What does this really mean? This passage is helpful:

In women, low memory for words in adolescence showed the strongest association with ADRD in later life such that 1 SD disadvantage was associated with 1.16-fold increased odds (OR, 1.16; 95% CI, 1.05-1.28). In men, low memory for words was also an important indicator (OR, 1.16; 95% CI, 1.05-1.27); however, mechanical reasoning showed a slightly more robust association; 1 SD disadvantage in mechanical reasoning was associated with 1.17-fold higher odds of ADRD (OR, 1.17; 95% CI, 1.05-1.29).

What is "1.16-fold increased odds"? They tell us earlier that

In a sample of 43 014 men and 42 749 women, incidence of Medicare-reported ADRD was 2.9% in men (n = 1239) and 3.3% in women (n = 1416)

So for women in their sample, the overall odds of an ADRD diagnosis are 1416/(42749-1416) or about 0.034. If I've understood the report correctly, increasing those odds by 1.16 would predict (after a bit of algebra) about 1634 ADRD diagnoses for women whose "memory for words" score was  one standard deviation below the mean, ignoring the various statistical corrections for other factors.

[This is because

(1634/(42749-1634))/(1416/(42749-1416)) = 1.160

Here the odds ratios are pretty close to the risk ratios.]

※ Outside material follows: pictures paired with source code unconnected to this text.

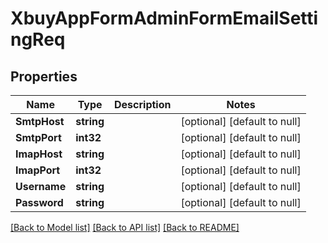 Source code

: # XbuyAppFormAdminFormEmailSettingReq

## Properties
Name | Type | Description | Notes
------------ | ------------- | ------------- | -------------
**SmtpHost** | **string** |  | [optional] [default to null]
**SmtpPort** | **int32** |  | [optional] [default to null]
**ImapHost** | **string** |  | [optional] [default to null]
**ImapPort** | **int32** |  | [optional] [default to null]
**Username** | **string** |  | [optional] [default to null]
**Password** | **string** |  | [optional] [default to null]

[[Back to Model list]](../README.md#documentation-for-models) [[Back to API list]](../README.md#documentation-for-api-endpoints) [[Back to README]](../README.md)

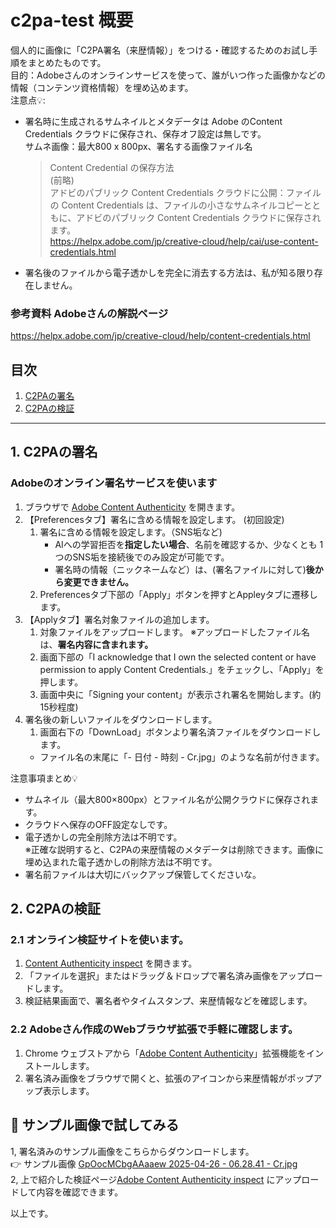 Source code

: # c2pa-test 概要  
個人的に画像に「C2PA署名（来歴情報）」をつける・確認するためのお試し手順をまとめたものです。  
目的：Adobeさんのオンラインサービスを使って、誰がいつ作った画像かなどの情報（コンテンツ資格情報）を埋め込めます。  
注意点💡:
 - 署名時に生成されるサムネイルとメタデータは Adobe のContent Credentials クラウドに保存され、保存オフ設定は無しです。  
   サムネ画像：最大800 x 800px、署名する画像ファイル名    
   > Content Credential の保存方法  
   > (前略)  
   > アドビのパブリック Content Credentials クラウドに公開：ファイルの Content Credentials は、ファイルの小さなサムネイルコピーとともに、アドビのパブリック Content Credentials クラウドに保存されます。  
   > https://helpx.adobe.com/jp/creative-cloud/help/cai/use-content-credentials.html
 - 署名後のファイルから電子透かしを完全に消去する方法は、私が知る限り存在しません。  

### 参考資料 Adobeさんの解説ページ
https://helpx.adobe.com/jp/creative-cloud/help/content-credentials.html
## 目次  
1. [C2PAの署名](#1-C2PAの署名)  
1. [C2PAの検証](#2-C2PAの検証)  

---

## 1. C2PAの署名  
### Adobeのオンライン署名サービスを使います    
1. ブラウザで [Adobe Content Authenticity](https://contentauthenticity.adobe.com/) を開きます。  
1. 【Preferencesタブ】署名に含める情報を設定します。 (初回設定)  
   1. 署名に含める情報を設定します。（SNS垢など)  
      - AIへの学習拒否を**指定したい場合**、名前を確認するか、少なくとも 1 つのSNS垢を接続後でのみ設定が可能です。    
      - 署名時の情報（ニックネームなど）は、(署名ファイルに対して)**後から変更できません。**   
   1. Preferencesタブ下部の「Apply」ボタンを押すとAppleyタブに遷移します。  
1. 【Applyタブ】署名対象ファイルの追加します。  
   1. 対象ファイルをアップロードします。 ※アップロードしたファイル名は、**署名内容に含まれます。**   
   1. 画面下部の「I acknowledge that I own the selected content or have permission to apply Content Credentials.」をチェックし、「Apply」を押します。
   1. 画面中央に「Signing your content」が表示され署名を開始します。(約15秒程度)
1. 署名後の新しいファイルをダウンロードします。
   1. 画面右下の「DownLoad」ボタンより署名済ファイルをダウンロードします。
   - ファイル名の末尾に「- 日付 - 時刻 - Cr.jpg」のような名前が付きます。

注意事項まとめ💡
- サムネイル（最大800×800px）とファイル名が公開クラウドに保存されます。
- クラウドへ保存のOFF設定なしです。
- 電子透かしの完全削除方法は不明です。  
  ※正確な説明すると、C2PAの来歴情報のメタデータは削除できます。画像に埋め込まれた電子透かしの削除方法は不明です。
- 署名前ファイルは大切にバックアップ保管してくださいな。

## 2. C2PAの検証
### 2.1 オンライン検証サイトを使います。   
1. [Content Authenticity inspect](https://contentauthenticity.adobe.com/inspect) を開きます。   
1. 「ファイルを選択」またはドラッグ＆ドロップで署名済み画像をアップロードします。    
1. 検証結果画面で、署名者やタイムスタンプ、来歴情報などを確認します。   
### 2.2 Adobeさん作成のWebブラウザ拡張で手軽に確認します。  
1. Chrome ウェブストアから「[Adobe Content Authenticity](https://chromewebstore.google.com/detail/content-credentials/dmfbmenkapmaoldfgacgkoaoiblkimel?pli=1)」拡張機能をインストールします。  
1. 署名済み画像をブラウザで開くと、拡張のアイコンから来歴情報がポップアップ表示します。  

## 🎁 サンプル画像で試してみる  
1, 署名済みのサンプル画像をこちらからダウンロードします。  
👉 サンプル画像 [GpOocMCbgAAaaew 2025-04-26 - 06.28.41 - Cr.jpg](https://github.com/haruharu-1105/c2pa-test/blob/main/asset/GpOocMCbgAAaaew%202025-04-26%20-%2006.28.41%20-%20Cr.jpg)  
2, 上で紹介した検証ページ[Adobe Content Authenticity inspect](https://contentauthenticity.adobe.com/inspect) にアップロードして内容を確認できます。  

以上です。
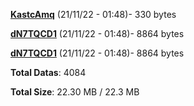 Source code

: [**KastcAmq**](/data/KastcAmq.txt) (21/11/22 - 01:48)- 330 bytes

[**dN7TQCD1**](/data/dN7TQCD1.txt) (21/11/22 - 01:48)- 8864 bytes

[**dN7TQCD1**](/data/dN7TQCD1.txt) (21/11/22 - 01:48)- 8864 bytes

**Total Datas**: 4084

**Total Size**: 22.30 MB / 22.3 MB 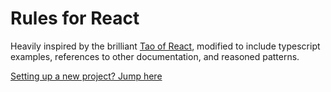 # Rules for React

Heavily inspired by the brilliant [Tao of React](https://alexkondov.com/tao-of-react/), modified to include typescript examples, references to other documentation, and reasoned patterns.

[Setting up a new project? Jump here](#new-react-project)
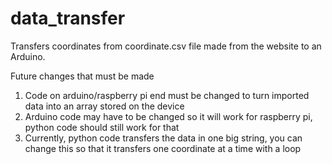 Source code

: # data_transfer
Transfers coordinates from coordinate.csv file made from the website to an Arduino. 

Future changes that must be made
1. Code on arduino/raspberry pi end must be changed to turn imported data into an array stored on the device
2. Arduino code may have to be changed so it will work for raspberry pi, python code should still work for that
3. Currently, python code transfers the data in one big string, you can change this so that it transfers one coordinate at a time with a loop
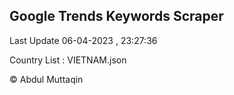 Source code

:

## Google Trends Keywords Scraper 
 
Last Update 06-04-2023 , 23:27:36

Country List :
VIETNAM.json



© Abdul Muttaqin 
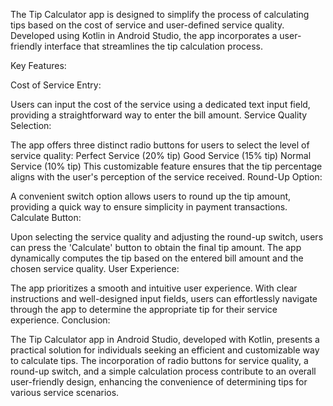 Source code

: The Tip Calculator app is designed to simplify the process of calculating tips based on the cost of service and user-defined service quality. Developed using Kotlin in Android Studio, the app incorporates a user-friendly interface that streamlines the tip calculation process.

Key Features:

Cost of Service Entry:

Users can input the cost of the service using a dedicated text input field, providing a straightforward way to enter the bill amount.
Service Quality Selection:

The app offers three distinct radio buttons for users to select the level of service quality:
Perfect Service (20% tip)
Good Service (15% tip)
Normal Service (10% tip)
This customizable feature ensures that the tip percentage aligns with the user's perception of the service received.
Round-Up Option:

A convenient switch option allows users to round up the tip amount, providing a quick way to ensure simplicity in payment transactions.
Calculate Button:

Upon selecting the service quality and adjusting the round-up switch, users can press the 'Calculate' button to obtain the final tip amount. The app dynamically computes the tip based on the entered bill amount and the chosen service quality.
User Experience:

The app prioritizes a smooth and intuitive user experience. With clear instructions and well-designed input fields, users can effortlessly navigate through the app to determine the appropriate tip for their service experience.
Conclusion:

The Tip Calculator app in Android Studio, developed with Kotlin, presents a practical solution for individuals seeking an efficient and customizable way to calculate tips. The incorporation of radio buttons for service quality, a round-up switch, and a simple calculation process contribute to an overall user-friendly design, enhancing the convenience of determining tips for various service scenarios.
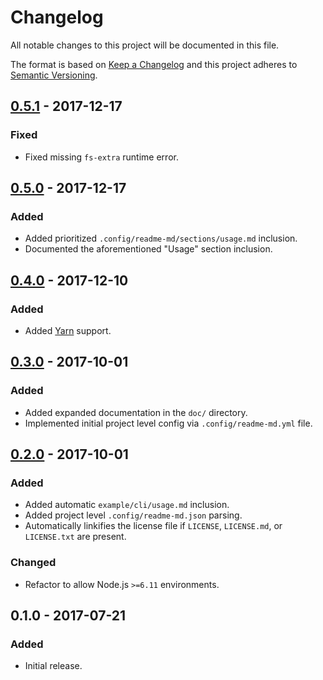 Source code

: Changelog
=========
All notable changes to this project will be documented in this file.

The format is based on [Keep a Changelog](http://keepachangelog.com/en/1.0.0/)
and this project adheres to [Semantic Versioning](http://semver.org/spec/v2.0.0.html).

[0.5.1] - 2017-12-17
--------------------
### Fixed
- Fixed missing `fs-extra` runtime error.

[0.5.0] - 2017-12-17
--------------------
### Added
- Added prioritized `.config/readme-md/sections/usage.md` inclusion.
- Documented the aforementioned "Usage" section inclusion.

[0.4.0] - 2017-12-10
--------------------
### Added
- Added [Yarn](https://yarnpkg.com/) support.

[0.3.0] - 2017-10-01
--------------------
### Added
- Added expanded documentation in the `doc/` directory.
- Implemented initial project level config via `.config/readme-md.yml` file.

[0.2.0] - 2017-10-01
--------------------
### Added
- Added automatic `example/cli/usage.md` inclusion.
- Added project level `.config/readme-md.json` parsing.
- Automatically linkifies the license file if `LICENSE`, `LICENSE.md`, or `LICENSE.txt` are present.

### Changed
- Refactor to allow Node.js `>=6.11` environments.

0.1.0 - 2017-07-21
------------------
### Added
- Initial release.

[0.5.1]: https://github.com/jbenner-radham/node-readme-md-cli/compare/v0.5.0...v0.5.1
[0.5.0]: https://github.com/jbenner-radham/node-readme-md-cli/compare/v0.4.0...v0.5.0
[0.4.0]: https://github.com/jbenner-radham/node-readme-md-cli/compare/v0.3.0...v0.4.0
[0.3.0]: https://github.com/jbenner-radham/node-readme-md-cli/compare/v0.2.0...v0.3.0
[0.2.0]: https://github.com/jbenner-radham/node-readme-md-cli/compare/v0.1.0...v0.2.0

These are substantial epidemiological changes, even if the predictive value for individuals remains relatively low. What accounts for them?

The authors mention the "Nun study" among other earlier indications of similar relationships — for some background, see "Writing style and dementia", 12/3/2004; "Miers dementia unlikely", 10/21/2005; "Nun study update", 8/27/2009. As that last post notes, a 2009 paper in Neurology by Diego Iacono et al. ("The Nun Study. Clinically silent AD, neuronal hypertrophy, and linguistic skills in early life") established that "higher idea density scores in early life are associated with intact cognition in late life despite the presence of AD lesions". This is one of several lines of evidence suggesting that the connection between early-life cognitive skills and later-life AD  is probably not due to a difference in the degree of later-life neurodegeneration, but rather  to a "cognitive reserve" effect. "Cognitive reserve" means that people who start out with better skills can function at a higher level with a given amount of physiological deterioration, and thus delay diagnosis.

But is this because of some genetic (or at least embyonic) difference in neurophysiology? Or is it because of differences in childhood experience (including nutrition, education, and other aspects of the environment)? Or some mixture of both?

I don't know of any evidence on this point. So we might as well add "protection against ADRD" to the many reasons to improve childhood nutrition and education, avoid environmental toxins, etc.